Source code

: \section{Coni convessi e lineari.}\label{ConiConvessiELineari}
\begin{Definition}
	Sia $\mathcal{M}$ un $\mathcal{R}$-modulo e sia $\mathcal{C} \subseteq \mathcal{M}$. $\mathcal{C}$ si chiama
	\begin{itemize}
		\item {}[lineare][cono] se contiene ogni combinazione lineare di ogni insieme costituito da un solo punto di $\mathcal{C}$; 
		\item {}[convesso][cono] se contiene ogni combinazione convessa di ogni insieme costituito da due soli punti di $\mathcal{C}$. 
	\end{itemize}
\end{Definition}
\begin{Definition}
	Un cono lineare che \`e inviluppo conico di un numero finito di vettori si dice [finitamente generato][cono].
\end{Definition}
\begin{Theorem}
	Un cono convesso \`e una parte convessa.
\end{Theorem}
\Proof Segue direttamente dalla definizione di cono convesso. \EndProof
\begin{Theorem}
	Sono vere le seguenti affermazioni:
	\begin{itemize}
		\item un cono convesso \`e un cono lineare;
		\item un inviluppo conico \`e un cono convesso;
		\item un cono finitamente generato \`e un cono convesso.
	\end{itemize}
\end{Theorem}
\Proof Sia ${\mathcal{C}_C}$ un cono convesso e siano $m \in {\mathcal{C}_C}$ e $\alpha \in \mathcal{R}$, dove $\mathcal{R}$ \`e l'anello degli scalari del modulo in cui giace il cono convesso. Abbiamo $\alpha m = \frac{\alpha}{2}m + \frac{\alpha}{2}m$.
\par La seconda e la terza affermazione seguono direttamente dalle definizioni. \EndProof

## EXERCISE:
The expected response consists solely of the lines from the one with "cono convesso e" through the end of the records, repeated exactly.

## ANSWER AREA:
\Proof Sia ${\mathcal{C}_C}$ un cono convesso e siano $m \in {\mathcal{C}_C}$ e $\alpha \in \mathcal{R}$, dove $\mathcal{R}$ \`e l'anello degli scalari del modulo in cui giace il cono convesso. Abbiamo $\alpha m = \frac{\alpha}{2}m + \frac{\alpha}{2}m$.
\par La seconda e la terza affermazione seguono direttamente dalle definizioni. \EndProof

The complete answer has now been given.